■ DATA FOR THIS EXERCISE:
- Opening Delimiter -

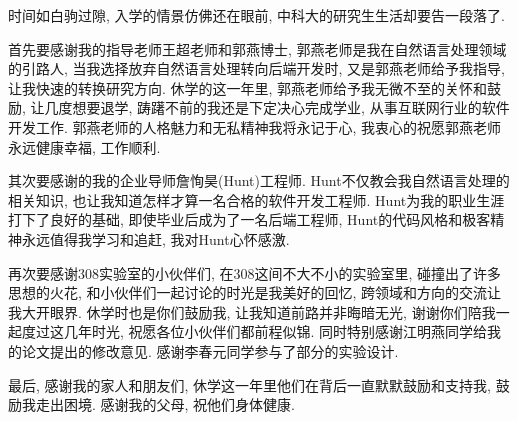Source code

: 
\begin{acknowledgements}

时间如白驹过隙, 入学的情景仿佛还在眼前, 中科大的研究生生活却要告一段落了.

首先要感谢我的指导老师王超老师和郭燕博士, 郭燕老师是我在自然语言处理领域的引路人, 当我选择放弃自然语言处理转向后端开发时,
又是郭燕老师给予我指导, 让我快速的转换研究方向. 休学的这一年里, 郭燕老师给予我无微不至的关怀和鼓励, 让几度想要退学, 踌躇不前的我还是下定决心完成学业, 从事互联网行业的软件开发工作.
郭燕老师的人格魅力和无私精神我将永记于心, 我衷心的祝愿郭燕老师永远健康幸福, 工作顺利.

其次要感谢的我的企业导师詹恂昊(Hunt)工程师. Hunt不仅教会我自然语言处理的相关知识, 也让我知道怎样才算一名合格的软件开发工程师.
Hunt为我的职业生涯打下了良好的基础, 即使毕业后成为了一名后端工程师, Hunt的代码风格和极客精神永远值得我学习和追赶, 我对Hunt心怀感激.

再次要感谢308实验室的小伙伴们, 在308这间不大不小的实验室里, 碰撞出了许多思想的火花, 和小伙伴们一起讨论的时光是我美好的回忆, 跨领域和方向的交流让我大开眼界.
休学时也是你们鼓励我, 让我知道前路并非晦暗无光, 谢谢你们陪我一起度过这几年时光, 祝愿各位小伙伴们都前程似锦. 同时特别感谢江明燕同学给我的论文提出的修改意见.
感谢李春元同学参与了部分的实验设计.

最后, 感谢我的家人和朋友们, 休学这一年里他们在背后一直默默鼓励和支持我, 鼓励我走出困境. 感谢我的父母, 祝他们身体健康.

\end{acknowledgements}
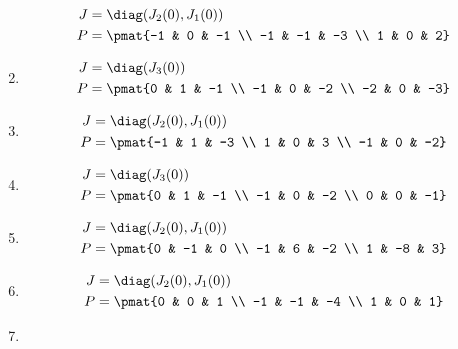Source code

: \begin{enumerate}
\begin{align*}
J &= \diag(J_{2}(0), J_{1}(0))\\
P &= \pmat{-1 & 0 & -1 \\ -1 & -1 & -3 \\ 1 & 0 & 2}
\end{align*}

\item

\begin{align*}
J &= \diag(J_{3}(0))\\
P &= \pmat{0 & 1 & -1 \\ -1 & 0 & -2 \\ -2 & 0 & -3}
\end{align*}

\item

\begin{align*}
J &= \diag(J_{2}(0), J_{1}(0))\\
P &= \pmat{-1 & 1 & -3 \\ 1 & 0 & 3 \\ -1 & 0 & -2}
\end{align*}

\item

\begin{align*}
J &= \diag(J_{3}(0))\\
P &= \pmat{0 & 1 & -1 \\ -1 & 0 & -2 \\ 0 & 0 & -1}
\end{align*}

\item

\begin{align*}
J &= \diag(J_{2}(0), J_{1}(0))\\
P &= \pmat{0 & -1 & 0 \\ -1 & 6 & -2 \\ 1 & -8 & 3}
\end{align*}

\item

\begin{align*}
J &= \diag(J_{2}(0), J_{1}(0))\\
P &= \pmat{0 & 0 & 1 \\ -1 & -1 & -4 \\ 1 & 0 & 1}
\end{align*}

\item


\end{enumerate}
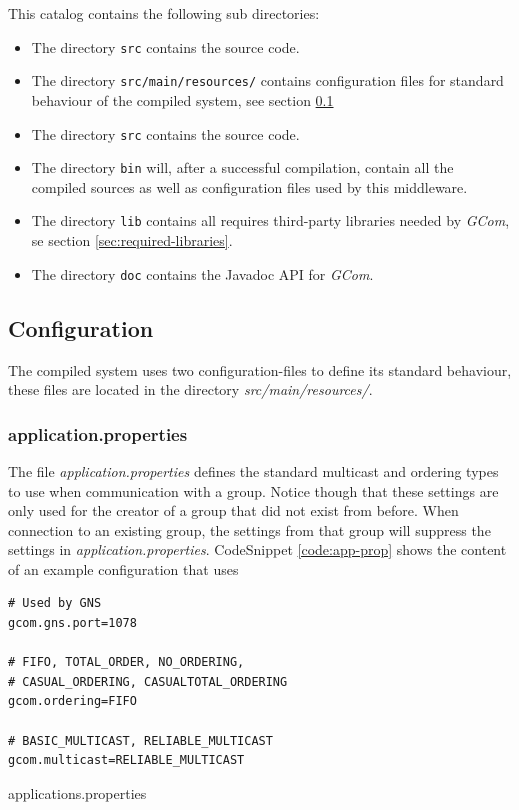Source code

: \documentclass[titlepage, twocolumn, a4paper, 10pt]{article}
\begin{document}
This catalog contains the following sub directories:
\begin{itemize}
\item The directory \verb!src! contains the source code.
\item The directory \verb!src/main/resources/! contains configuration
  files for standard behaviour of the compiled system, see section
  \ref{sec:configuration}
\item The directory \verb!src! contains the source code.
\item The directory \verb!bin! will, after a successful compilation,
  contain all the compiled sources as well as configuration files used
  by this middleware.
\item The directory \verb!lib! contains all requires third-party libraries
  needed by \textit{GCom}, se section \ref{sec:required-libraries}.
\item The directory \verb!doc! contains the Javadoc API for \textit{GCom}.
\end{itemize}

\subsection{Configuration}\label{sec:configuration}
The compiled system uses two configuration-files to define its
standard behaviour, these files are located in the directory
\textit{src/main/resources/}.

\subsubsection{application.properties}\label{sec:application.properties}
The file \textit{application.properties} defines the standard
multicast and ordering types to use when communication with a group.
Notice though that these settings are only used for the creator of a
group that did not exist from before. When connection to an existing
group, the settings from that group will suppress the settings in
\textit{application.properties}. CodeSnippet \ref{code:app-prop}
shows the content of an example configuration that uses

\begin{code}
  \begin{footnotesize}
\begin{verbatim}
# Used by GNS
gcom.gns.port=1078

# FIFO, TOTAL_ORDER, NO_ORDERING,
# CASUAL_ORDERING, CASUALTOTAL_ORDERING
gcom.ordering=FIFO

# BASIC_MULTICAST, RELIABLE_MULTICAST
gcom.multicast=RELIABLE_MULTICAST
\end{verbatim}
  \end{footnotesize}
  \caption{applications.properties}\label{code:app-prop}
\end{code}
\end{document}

- Closing Delimiter -

■ DIRECTIONS: Return each line above exactly; any pictures are to be skipped.

■ RESULT OF THIS EXERCISE:
Source code

: 
\begin{acknowledgements}

时间如白驹过隙, 入学的情景仿佛还在眼前, 中科大的研究生生活却要告一段落了.

首先要感谢我的指导老师王超老师和郭燕博士, 郭燕老师是我在自然语言处理领域的引路人, 当我选择放弃自然语言处理转向后端开发时,
又是郭燕老师给予我指导, 让我快速的转换研究方向. 休学的这一年里, 郭燕老师给予我无微不至的关怀和鼓励, 让几度想要退学, 踌躇不前的我还是下定决心完成学业, 从事互联网行业的软件开发工作.
郭燕老师的人格魅力和无私精神我将永记于心, 我衷心的祝愿郭燕老师永远健康幸福, 工作顺利.

其次要感谢的我的企业导师詹恂昊(Hunt)工程师. Hunt不仅教会我自然语言处理的相关知识, 也让我知道怎样才算一名合格的软件开发工程师.
Hunt为我的职业生涯打下了良好的基础, 即使毕业后成为了一名后端工程师, Hunt的代码风格和极客精神永远值得我学习和追赶, 我对Hunt心怀感激.

再次要感谢308实验室的小伙伴们, 在308这间不大不小的实验室里, 碰撞出了许多思想的火花, 和小伙伴们一起讨论的时光是我美好的回忆, 跨领域和方向的交流让我大开眼界.
休学时也是你们鼓励我, 让我知道前路并非晦暗无光, 谢谢你们陪我一起度过这几年时光, 祝愿各位小伙伴们都前程似锦. 同时特别感谢江明燕同学给我的论文提出的修改意见.
感谢李春元同学参与了部分的实验设计.

最后, 感谢我的家人和朋友们, 休学这一年里他们在背后一直默默鼓励和支持我, 鼓励我走出困境. 感谢我的父母, 祝他们身体健康.

\end{acknowledgements}
Source code

: \begin{enumerate}
\begin{align*}
J &= \diag(J_{2}(0), J_{1}(0))\\
P &= \pmat{-1 & 0 & -1 \\ -1 & -1 & -3 \\ 1 & 0 & 2}
\end{align*}

\item

\begin{align*}
J &= \diag(J_{3}(0))\\
P &= \pmat{0 & 1 & -1 \\ -1 & 0 & -2 \\ -2 & 0 & -3}
\end{align*}

\item

\begin{align*}
J &= \diag(J_{2}(0), J_{1}(0))\\
P &= \pmat{-1 & 1 & -3 \\ 1 & 0 & 3 \\ -1 & 0 & -2}
\end{align*}

\item

\begin{align*}
J &= \diag(J_{3}(0))\\
P &= \pmat{0 & 1 & -1 \\ -1 & 0 & -2 \\ 0 & 0 & -1}
\end{align*}

\item

\begin{align*}
J &= \diag(J_{2}(0), J_{1}(0))\\
P &= \pmat{0 & -1 & 0 \\ -1 & 6 & -2 \\ 1 & -8 & 3}
\end{align*}

\item

\begin{align*}
J &= \diag(J_{2}(0), J_{1}(0))\\
P &= \pmat{0 & 0 & 1 \\ -1 & -1 & -4 \\ 1 & 0 & 1}
\end{align*}

\item


\end{enumerate}
Source code

: \documentclass[titlepage, twocolumn, a4paper, 10pt]{article}
\begin{document}
This catalog contains the following sub directories:
\begin{itemize}
\item The directory \verb!src! contains the source code.
\item The directory \verb!src/main/resources/! contains configuration
  files for standard behaviour of the compiled system, see section
  \ref{sec:configuration}
\item The directory \verb!src! contains the source code.
\item The directory \verb!bin! will, after a successful compilation,
  contain all the compiled sources as well as configuration files used
  by this middleware.
\item The directory \verb!lib! contains all requires third-party libraries
  needed by \textit{GCom}, se section \ref{sec:required-libraries}.
\item The directory \verb!doc! contains the Javadoc API for \textit{GCom}.
\end{itemize}

\subsection{Configuration}\label{sec:configuration}
The compiled system uses two configuration-files to define its
standard behaviour, these files are located in the directory
\textit{src/main/resources/}.

\subsubsection{application.properties}\label{sec:application.properties}
The file \textit{application.properties} defines the standard
multicast and ordering types to use when communication with a group.
Notice though that these settings are only used for the creator of a
group that did not exist from before. When connection to an existing
group, the settings from that group will suppress the settings in
\textit{application.properties}. CodeSnippet \ref{code:app-prop}
shows the content of an example configuration that uses

\begin{code}
  \begin{footnotesize}
\begin{verbatim}
# Used by GNS
gcom.gns.port=1078

# FIFO, TOTAL_ORDER, NO_ORDERING,
# CASUAL_ORDERING, CASUALTOTAL_ORDERING
gcom.ordering=FIFO

# BASIC_MULTICAST, RELIABLE_MULTICAST
gcom.multicast=RELIABLE_MULTICAST
\end{verbatim}
  \end{footnotesize}
  \caption{applications.properties}\label{code:app-prop}
\end{code}
\end{document}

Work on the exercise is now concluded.